RTS-ABAC: Real-Time Server-Aided Attribute-Based Authorization & Access Control for Substation Automation Systems

TL;DR

This paper introduces RTS-ABAC, a real-time, server-assisted attribute-based access control system designed for substation automation systems, enhancing cybersecurity while meeting strict timing constraints.

Contribution

It presents a novel real-time ABAC extension with time-dependent policies and a BITW approach for secure, low-latency communication in energy infrastructure.

Findings

Achieves up to 99.82% of packets with round-trip time below 6 ms.

Demonstrates applicability with real devices communicating via GOOSE and SV protocols.

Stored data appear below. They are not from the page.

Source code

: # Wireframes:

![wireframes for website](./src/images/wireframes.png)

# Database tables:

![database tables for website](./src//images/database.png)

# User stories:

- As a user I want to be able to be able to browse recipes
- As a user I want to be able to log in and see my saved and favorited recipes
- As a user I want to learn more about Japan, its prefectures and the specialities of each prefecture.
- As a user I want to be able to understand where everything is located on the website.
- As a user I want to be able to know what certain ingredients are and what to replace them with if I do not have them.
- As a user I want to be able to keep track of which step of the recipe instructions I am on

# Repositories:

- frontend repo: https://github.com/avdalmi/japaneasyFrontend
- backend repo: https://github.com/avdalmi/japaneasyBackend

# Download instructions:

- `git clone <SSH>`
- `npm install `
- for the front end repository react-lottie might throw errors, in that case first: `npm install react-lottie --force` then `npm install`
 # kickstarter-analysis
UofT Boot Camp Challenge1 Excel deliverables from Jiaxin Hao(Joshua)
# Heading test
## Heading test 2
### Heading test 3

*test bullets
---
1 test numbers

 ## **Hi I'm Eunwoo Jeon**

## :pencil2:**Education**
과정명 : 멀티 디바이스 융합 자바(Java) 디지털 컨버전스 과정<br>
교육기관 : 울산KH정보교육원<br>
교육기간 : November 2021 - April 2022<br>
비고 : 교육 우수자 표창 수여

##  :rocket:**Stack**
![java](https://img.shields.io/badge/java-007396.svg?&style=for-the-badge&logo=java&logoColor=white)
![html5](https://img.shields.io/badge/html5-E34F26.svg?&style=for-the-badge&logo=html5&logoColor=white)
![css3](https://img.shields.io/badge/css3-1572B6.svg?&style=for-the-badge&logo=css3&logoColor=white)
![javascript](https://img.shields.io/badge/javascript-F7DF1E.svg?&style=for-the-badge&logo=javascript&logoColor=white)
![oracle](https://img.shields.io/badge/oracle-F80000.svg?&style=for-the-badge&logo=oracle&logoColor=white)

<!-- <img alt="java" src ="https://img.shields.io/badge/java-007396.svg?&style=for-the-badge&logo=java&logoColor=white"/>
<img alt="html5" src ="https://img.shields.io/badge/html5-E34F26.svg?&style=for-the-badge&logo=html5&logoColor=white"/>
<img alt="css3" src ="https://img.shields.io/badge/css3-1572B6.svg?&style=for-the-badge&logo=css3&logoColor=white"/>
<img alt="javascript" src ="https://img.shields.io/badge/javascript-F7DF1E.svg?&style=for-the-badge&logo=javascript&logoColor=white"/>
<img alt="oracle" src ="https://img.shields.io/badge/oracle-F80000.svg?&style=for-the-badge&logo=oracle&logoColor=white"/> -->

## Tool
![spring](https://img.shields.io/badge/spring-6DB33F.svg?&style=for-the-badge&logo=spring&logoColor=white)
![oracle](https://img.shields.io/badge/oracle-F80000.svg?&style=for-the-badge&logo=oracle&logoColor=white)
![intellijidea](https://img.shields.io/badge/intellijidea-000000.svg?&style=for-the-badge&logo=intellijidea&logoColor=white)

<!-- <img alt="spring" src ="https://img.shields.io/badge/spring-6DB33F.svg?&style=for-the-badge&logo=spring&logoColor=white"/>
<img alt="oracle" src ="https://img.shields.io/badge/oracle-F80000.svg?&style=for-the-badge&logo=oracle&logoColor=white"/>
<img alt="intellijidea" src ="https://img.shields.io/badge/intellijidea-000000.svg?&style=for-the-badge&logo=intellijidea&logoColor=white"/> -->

Proves viability for both new and retrofitted substation automation systems.

Abstract

Critical energy infrastructures increasingly rely on information and communication technology for monitoring and control, which leads to new challenges with regard to cybersecurity. Recent advancements in this domain, including attribute-based access control (ABAC), have not been sufficiently addressed by established standards such as IEC 61850 and IEC 62351. To address this issue, we propose a novel real-time server-aided attribute-based authorization and access control for time-critical applications called RTS-ABAC. We tailor RTS-ABAC to the strict timing constraints inherent to the protocols employed in substation automation systems (SAS). We extend the concept of conventional ABAC by introducing real-time attributes and time-dependent policy evaluation and enforcement. To safeguard the authenticity, integrity, and non-repudiation of SAS communication and protect an SAS against domain-typical adversarial attacks, RTS-ABAC employs mandatory authentication, authorization, and access control for any type of SAS communication using a bump-in-the-wire (BITW) approach. To evaluate RTS-ABAC, we conduct a testbed-based performance analysis and a laboratory-based demonstration of applicability. We demonstrate the applicability using intelligent electronic devices, merging units, and I/O boxes communicating via the GOOSE and SV protocol. The results show that RTS-ABAC is able to secure low-latency communication between SAS devices, as up to 99.82 % of exchanged packets achieve a round-trip time below 6 ms. Moreover, the results of the evaluation indicate that RTS-ABAC is a viable solution to enhance the cybersecurity not only in a newly constructed SAS but also via retrofitting of existing substations.